*** Material for this exercise ***
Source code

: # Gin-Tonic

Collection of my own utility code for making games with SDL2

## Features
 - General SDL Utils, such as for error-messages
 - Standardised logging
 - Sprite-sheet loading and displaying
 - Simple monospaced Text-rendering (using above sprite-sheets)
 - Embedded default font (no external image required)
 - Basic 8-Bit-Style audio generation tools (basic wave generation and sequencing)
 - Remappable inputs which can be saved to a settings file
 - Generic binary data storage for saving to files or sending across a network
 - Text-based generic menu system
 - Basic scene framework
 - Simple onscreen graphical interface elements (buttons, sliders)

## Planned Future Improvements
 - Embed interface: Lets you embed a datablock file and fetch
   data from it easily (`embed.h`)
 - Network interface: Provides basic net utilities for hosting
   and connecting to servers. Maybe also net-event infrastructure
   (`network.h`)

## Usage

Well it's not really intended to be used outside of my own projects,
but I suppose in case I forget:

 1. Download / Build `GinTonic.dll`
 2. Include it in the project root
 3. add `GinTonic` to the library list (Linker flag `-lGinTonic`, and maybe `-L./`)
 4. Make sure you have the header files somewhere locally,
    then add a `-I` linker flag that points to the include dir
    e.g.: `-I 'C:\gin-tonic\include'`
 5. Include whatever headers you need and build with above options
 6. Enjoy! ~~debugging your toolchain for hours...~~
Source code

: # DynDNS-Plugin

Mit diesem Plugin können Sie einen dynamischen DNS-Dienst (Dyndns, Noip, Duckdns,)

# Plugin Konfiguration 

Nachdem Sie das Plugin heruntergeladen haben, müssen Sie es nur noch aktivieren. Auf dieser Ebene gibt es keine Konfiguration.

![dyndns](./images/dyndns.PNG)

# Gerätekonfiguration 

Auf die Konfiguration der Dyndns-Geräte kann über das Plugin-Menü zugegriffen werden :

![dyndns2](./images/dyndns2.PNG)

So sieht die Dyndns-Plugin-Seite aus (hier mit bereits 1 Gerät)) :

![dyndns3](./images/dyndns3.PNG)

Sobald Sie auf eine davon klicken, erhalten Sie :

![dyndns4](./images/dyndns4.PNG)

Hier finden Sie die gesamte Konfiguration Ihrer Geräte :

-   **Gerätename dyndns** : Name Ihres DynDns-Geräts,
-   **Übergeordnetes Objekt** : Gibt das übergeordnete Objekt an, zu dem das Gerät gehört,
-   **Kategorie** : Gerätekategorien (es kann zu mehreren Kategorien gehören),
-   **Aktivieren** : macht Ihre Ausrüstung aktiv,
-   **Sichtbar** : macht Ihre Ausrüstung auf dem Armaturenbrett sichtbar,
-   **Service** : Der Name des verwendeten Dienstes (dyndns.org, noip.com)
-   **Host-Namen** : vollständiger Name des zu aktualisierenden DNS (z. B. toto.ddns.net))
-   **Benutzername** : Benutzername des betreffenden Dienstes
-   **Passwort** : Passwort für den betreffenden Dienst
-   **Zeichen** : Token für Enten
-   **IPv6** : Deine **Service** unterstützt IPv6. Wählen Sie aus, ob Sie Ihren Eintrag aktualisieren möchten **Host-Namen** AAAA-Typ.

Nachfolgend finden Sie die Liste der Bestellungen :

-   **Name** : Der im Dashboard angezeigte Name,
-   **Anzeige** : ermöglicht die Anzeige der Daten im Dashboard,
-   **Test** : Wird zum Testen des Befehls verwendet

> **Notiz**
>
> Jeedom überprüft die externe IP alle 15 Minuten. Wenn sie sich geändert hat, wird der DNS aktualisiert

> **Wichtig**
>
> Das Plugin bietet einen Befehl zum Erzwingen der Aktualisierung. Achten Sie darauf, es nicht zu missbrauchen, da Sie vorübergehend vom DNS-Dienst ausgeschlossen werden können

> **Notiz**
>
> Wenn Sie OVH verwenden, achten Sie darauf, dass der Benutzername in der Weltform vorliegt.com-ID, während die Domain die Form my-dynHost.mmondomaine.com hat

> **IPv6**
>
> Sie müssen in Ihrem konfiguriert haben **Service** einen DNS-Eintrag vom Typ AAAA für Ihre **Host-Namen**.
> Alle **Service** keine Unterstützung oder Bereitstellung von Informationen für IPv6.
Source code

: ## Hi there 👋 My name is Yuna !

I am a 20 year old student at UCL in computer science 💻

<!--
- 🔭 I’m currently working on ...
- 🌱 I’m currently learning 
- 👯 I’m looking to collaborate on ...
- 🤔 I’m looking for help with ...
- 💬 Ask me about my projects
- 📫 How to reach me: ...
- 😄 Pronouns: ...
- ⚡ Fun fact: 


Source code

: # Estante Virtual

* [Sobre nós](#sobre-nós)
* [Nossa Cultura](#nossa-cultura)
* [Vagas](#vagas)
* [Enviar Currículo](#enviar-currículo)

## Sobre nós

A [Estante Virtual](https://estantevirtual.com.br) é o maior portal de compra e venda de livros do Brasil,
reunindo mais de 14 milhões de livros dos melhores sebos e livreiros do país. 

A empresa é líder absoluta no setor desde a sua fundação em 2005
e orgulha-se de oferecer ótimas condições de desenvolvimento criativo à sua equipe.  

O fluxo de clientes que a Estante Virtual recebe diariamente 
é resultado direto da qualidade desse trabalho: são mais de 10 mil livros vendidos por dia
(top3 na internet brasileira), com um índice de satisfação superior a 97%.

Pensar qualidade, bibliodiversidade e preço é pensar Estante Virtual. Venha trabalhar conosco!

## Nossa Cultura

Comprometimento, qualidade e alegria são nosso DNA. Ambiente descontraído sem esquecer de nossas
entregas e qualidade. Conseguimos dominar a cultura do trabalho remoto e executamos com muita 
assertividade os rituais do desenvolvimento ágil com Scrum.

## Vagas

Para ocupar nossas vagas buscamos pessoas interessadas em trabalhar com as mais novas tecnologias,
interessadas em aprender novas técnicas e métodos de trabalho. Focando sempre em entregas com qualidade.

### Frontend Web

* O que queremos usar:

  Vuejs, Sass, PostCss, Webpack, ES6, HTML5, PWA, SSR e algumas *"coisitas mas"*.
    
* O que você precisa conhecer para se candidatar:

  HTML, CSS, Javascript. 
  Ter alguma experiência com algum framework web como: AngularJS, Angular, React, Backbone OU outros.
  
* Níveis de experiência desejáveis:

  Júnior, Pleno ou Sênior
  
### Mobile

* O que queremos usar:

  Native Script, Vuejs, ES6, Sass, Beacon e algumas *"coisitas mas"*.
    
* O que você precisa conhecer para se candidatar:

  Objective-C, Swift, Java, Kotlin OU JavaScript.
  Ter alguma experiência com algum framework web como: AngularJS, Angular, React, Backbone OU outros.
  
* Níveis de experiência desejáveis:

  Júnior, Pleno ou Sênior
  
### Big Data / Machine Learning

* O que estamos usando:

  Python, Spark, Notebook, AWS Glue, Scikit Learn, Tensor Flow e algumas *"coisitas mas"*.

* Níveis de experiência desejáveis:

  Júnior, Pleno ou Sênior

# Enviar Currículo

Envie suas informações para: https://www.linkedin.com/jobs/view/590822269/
*** End of Material for this exercise ***
Task to complete:
All the entries should be written out again precisely.

Solution below:
Source code

: # Gin-Tonic

Collection of my own utility code for making games with SDL2

## Features
 - General SDL Utils, such as for error-messages
 - Standardised logging
 - Sprite-sheet loading and displaying
 - Simple monospaced Text-rendering (using above sprite-sheets)
 - Embedded default font (no external image required)
 - Basic 8-Bit-Style audio generation tools (basic wave generation and sequencing)
 - Remappable inputs which can be saved to a settings file
 - Generic binary data storage for saving to files or sending across a network
 - Text-based generic menu system
 - Basic scene framework
 - Simple onscreen graphical interface elements (buttons, sliders)

## Planned Future Improvements
 - Embed interface: Lets you embed a datablock file and fetch
   data from it easily (`embed.h`)
 - Network interface: Provides basic net utilities for hosting
   and connecting to servers. Maybe also net-event infrastructure
   (`network.h`)

## Usage

Well it's not really intended to be used outside of my own projects,
but I suppose in case I forget:

 1. Download / Build `GinTonic.dll`
 2. Include it in the project root
 3. add `GinTonic` to the library list (Linker flag `-lGinTonic`, and maybe `-L./`)
 4. Make sure you have the header files somewhere locally,
    then add a `-I` linker flag that points to the include dir
    e.g.: `-I 'C:\gin-tonic\include'`
 5. Include whatever headers you need and build with above options
 6. Enjoy! ~~debugging your toolchain for hours...~~
Source code

: # DynDNS-Plugin

Mit diesem Plugin können Sie einen dynamischen DNS-Dienst (Dyndns, Noip, Duckdns,)

# Plugin Konfiguration 

Nachdem Sie das Plugin heruntergeladen haben, müssen Sie es nur noch aktivieren. Auf dieser Ebene gibt es keine Konfiguration.

![dyndns](./images/dyndns.PNG)

# Gerätekonfiguration 

Auf die Konfiguration der Dyndns-Geräte kann über das Plugin-Menü zugegriffen werden :

![dyndns2](./images/dyndns2.PNG)

So sieht die Dyndns-Plugin-Seite aus (hier mit bereits 1 Gerät)) :

![dyndns3](./images/dyndns3.PNG)

Sobald Sie auf eine davon klicken, erhalten Sie :

![dyndns4](./images/dyndns4.PNG)

Hier finden Sie die gesamte Konfiguration Ihrer Geräte :

-   **Gerätename dyndns** : Name Ihres DynDns-Geräts,
-   **Übergeordnetes Objekt** : Gibt das übergeordnete Objekt an, zu dem das Gerät gehört,
-   **Kategorie** : Gerätekategorien (es kann zu mehreren Kategorien gehören),
-   **Aktivieren** : macht Ihre Ausrüstung aktiv,
-   **Sichtbar** : macht Ihre Ausrüstung auf dem Armaturenbrett sichtbar,
-   **Service** : Der Name des verwendeten Dienstes (dyndns.org, noip.com)
-   **Host-Namen** : vollständiger Name des zu aktualisierenden DNS (z. B. toto.ddns.net))
-   **Benutzername** : Benutzername des betreffenden Dienstes
-   **Passwort** : Passwort für den betreffenden Dienst
-   **Zeichen** : Token für Enten
-   **IPv6** : Deine **Service** unterstützt IPv6. Wählen Sie aus, ob Sie Ihren Eintrag aktualisieren möchten **Host-Namen** AAAA-Typ.

Nachfolgend finden Sie die Liste der Bestellungen :

-   **Name** : Der im Dashboard angezeigte Name,
-   **Anzeige** : ermöglicht die Anzeige der Daten im Dashboard,
-   **Test** : Wird zum Testen des Befehls verwendet

> **Notiz**
>
> Jeedom überprüft die externe IP alle 15 Minuten. Wenn sie sich geändert hat, wird der DNS aktualisiert

> **Wichtig**
>
> Das Plugin bietet einen Befehl zum Erzwingen der Aktualisierung. Achten Sie darauf, es nicht zu missbrauchen, da Sie vorübergehend vom DNS-Dienst ausgeschlossen werden können

> **Notiz**
>
> Wenn Sie OVH verwenden, achten Sie darauf, dass der Benutzername in der Weltform vorliegt.com-ID, während die Domain die Form my-dynHost.mmondomaine.com hat

> **IPv6**
>
> Sie müssen in Ihrem konfiguriert haben **Service** einen DNS-Eintrag vom Typ AAAA für Ihre **Host-Namen**.
> Alle **Service** keine Unterstützung oder Bereitstellung von Informationen für IPv6.
Source code

: ## Hi there 👋 My name is Yuna !

I am a 20 year old student at UCL in computer science 💻

<!--
- 🔭 I’m currently working on ...
- 🌱 I’m currently learning 
- 👯 I’m looking to collaborate on ...
- 🤔 I’m looking for help with ...
- 💬 Ask me about my projects
- 📫 How to reach me: ...
- 😄 Pronouns: ...
- ⚡ Fun fact: 


Source code

: # Estante Virtual

* [Sobre nós](#sobre-nós)
* [Nossa Cultura](#nossa-cultura)
* [Vagas](#vagas)
* [Enviar Currículo](#enviar-currículo)

## Sobre nós

A [Estante Virtual](https://estantevirtual.com.br) é o maior portal de compra e venda de livros do Brasil,
reunindo mais de 14 milhões de livros dos melhores sebos e livreiros do país. 

A empresa é líder absoluta no setor desde a sua fundação em 2005
e orgulha-se de oferecer ótimas condições de desenvolvimento criativo à sua equipe.  

O fluxo de clientes que a Estante Virtual recebe diariamente 
é resultado direto da qualidade desse trabalho: são mais de 10 mil livros vendidos por dia
(top3 na internet brasileira), com um índice de satisfação superior a 97%.

Pensar qualidade, bibliodiversidade e preço é pensar Estante Virtual. Venha trabalhar conosco!

## Nossa Cultura

Comprometimento, qualidade e alegria são nosso DNA. Ambiente descontraído sem esquecer de nossas
entregas e qualidade. Conseguimos dominar a cultura do trabalho remoto e executamos com muita 
assertividade os rituais do desenvolvimento ágil com Scrum.

## Vagas

Para ocupar nossas vagas buscamos pessoas interessadas em trabalhar com as mais novas tecnologias,
interessadas em aprender novas técnicas e métodos de trabalho. Focando sempre em entregas com qualidade.

### Frontend Web

* O que queremos usar:

  Vuejs, Sass, PostCss, Webpack, ES6, HTML5, PWA, SSR e algumas *"coisitas mas"*.
    
* O que você precisa conhecer para se candidatar:

  HTML, CSS, Javascript. 
  Ter alguma experiência com algum framework web como: AngularJS, Angular, React, Backbone OU outros.
  
* Níveis de experiência desejáveis:

  Júnior, Pleno ou Sênior
  
### Mobile

* O que queremos usar:

  Native Script, Vuejs, ES6, Sass, Beacon e algumas *"coisitas mas"*.
    
* O que você precisa conhecer para se candidatar:

  Objective-C, Swift, Java, Kotlin OU JavaScript.
  Ter alguma experiência com algum framework web como: AngularJS, Angular, React, Backbone OU outros.
  
* Níveis de experiência desejáveis:

  Júnior, Pleno ou Sênior
  
### Big Data / Machine Learning

* O que estamos usando:

  Python, Spark, Notebook, AWS Glue, Scikit Learn, Tensor Flow e algumas *"coisitas mas"*.

* Níveis de experiência desejáveis:

  Júnior, Pleno ou Sênior

# Enviar Currículo

Envie suas informações para: https://www.linkedin.com/jobs/view/590822269/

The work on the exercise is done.